(SOURCE MATERIAL Opens)

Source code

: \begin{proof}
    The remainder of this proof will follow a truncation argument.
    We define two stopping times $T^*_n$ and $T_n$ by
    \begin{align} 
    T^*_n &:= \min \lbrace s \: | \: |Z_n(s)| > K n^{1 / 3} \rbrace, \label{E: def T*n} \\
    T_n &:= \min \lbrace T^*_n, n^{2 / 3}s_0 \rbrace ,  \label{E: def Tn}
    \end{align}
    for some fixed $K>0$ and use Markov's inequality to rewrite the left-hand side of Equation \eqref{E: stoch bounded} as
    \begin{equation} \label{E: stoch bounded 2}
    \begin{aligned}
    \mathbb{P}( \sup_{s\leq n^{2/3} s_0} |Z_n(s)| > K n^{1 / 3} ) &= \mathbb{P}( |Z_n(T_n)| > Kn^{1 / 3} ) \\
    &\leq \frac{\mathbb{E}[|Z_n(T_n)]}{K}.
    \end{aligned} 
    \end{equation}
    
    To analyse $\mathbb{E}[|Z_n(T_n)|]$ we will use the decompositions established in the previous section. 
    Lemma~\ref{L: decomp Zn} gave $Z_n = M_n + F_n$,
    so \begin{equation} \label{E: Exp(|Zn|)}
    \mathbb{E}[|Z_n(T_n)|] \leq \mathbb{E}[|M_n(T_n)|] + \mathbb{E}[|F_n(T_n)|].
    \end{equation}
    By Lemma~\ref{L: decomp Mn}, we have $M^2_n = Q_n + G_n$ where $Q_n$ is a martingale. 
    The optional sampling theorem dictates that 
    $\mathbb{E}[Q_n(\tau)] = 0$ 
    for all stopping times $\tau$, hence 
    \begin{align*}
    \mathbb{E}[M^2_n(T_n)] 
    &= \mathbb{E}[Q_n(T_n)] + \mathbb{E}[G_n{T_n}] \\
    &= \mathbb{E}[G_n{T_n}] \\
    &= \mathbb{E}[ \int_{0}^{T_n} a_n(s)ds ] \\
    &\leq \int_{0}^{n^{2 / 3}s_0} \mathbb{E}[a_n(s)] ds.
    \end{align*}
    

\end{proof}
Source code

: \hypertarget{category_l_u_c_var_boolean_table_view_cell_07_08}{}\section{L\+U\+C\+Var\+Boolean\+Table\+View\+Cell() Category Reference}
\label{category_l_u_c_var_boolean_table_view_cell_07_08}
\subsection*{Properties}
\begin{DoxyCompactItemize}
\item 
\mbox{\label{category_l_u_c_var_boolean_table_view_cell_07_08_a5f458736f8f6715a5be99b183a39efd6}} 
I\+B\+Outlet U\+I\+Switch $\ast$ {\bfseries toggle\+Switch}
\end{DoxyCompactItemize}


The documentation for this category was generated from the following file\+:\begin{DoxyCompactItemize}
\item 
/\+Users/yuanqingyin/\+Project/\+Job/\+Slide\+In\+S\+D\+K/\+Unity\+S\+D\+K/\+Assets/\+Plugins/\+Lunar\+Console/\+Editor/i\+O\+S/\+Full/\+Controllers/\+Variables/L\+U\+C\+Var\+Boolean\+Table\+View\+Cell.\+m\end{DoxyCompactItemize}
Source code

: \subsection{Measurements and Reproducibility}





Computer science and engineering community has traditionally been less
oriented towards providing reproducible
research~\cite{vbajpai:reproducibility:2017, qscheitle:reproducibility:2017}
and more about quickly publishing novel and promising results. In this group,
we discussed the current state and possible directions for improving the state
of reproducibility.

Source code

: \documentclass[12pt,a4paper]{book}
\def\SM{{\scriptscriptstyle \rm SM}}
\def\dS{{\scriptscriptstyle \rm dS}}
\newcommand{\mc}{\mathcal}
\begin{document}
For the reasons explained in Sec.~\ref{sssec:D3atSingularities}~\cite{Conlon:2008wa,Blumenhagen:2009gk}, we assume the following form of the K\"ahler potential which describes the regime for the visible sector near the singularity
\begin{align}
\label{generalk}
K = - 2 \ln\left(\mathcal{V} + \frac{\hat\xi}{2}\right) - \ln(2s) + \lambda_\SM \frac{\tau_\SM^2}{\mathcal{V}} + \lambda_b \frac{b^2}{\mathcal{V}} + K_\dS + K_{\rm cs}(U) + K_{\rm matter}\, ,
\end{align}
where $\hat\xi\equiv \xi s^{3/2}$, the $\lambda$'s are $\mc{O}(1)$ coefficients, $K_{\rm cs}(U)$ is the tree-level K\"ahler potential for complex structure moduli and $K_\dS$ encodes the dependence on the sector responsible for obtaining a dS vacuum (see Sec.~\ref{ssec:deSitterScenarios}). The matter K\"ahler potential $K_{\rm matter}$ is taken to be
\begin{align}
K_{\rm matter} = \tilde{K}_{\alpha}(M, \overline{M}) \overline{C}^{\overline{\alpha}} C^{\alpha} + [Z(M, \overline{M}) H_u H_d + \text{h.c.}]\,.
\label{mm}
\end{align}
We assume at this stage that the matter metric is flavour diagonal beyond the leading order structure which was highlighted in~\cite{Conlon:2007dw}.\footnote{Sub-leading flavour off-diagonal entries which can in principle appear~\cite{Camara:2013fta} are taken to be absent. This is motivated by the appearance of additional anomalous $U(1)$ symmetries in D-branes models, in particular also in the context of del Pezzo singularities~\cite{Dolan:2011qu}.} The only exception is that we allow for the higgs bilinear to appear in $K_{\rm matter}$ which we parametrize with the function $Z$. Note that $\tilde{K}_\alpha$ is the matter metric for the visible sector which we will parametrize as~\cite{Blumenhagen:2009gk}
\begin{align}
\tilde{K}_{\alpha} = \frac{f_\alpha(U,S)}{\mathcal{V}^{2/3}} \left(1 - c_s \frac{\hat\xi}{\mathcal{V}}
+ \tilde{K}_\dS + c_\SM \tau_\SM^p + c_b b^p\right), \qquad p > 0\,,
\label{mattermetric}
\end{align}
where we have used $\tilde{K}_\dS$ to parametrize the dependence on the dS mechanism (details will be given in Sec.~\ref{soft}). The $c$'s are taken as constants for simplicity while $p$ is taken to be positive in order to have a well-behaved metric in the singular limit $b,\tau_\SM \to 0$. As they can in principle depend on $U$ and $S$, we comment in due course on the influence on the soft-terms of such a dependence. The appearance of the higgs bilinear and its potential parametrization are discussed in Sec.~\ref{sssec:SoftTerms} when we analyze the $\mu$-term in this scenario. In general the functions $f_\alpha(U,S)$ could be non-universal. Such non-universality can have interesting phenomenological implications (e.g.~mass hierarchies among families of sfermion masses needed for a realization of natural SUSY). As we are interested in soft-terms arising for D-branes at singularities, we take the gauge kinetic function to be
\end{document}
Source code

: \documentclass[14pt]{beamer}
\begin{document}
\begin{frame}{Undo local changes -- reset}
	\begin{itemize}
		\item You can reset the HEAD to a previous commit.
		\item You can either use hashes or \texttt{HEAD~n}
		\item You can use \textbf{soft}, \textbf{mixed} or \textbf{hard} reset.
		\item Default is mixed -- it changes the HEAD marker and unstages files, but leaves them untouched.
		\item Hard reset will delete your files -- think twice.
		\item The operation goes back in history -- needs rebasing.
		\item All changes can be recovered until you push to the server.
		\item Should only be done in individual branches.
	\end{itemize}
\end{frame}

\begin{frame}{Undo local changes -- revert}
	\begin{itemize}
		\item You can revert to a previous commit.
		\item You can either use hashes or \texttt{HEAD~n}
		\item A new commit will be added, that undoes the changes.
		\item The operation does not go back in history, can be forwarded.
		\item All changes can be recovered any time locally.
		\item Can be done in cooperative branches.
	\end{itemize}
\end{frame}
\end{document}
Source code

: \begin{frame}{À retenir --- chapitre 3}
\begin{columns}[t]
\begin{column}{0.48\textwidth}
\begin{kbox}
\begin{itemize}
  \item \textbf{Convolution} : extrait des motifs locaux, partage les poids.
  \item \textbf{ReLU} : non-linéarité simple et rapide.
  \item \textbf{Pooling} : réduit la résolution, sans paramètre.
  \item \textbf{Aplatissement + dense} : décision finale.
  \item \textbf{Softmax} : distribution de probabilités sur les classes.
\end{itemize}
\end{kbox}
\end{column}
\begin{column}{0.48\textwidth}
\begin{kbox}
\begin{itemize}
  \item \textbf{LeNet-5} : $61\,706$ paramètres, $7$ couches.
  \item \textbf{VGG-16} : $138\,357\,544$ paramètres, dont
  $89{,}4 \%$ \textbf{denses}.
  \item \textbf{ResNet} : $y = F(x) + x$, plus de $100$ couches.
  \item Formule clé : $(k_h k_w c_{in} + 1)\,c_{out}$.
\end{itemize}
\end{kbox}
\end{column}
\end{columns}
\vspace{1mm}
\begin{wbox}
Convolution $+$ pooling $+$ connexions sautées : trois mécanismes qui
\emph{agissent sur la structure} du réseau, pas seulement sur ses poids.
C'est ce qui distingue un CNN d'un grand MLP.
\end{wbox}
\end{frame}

(SOURCE MATERIAL Closes)

TASK TO CARRY OUT –
Copy out each line of the material above, word for word, from the first down to the line containing "T^*_n &:= \min". Add nothing.

EXERCISE SOLUTION –
Source code

: \begin{proof}
    The remainder of this proof will follow a truncation argument.
    We define two stopping times $T^*_n$ and $T_n$ by
    \begin{align} 
    T^*_n &:= \min \lbrace s \: | \: |Z_n(s)| > K n^{1 / 3} \rbrace, \label{E: def T*n} \\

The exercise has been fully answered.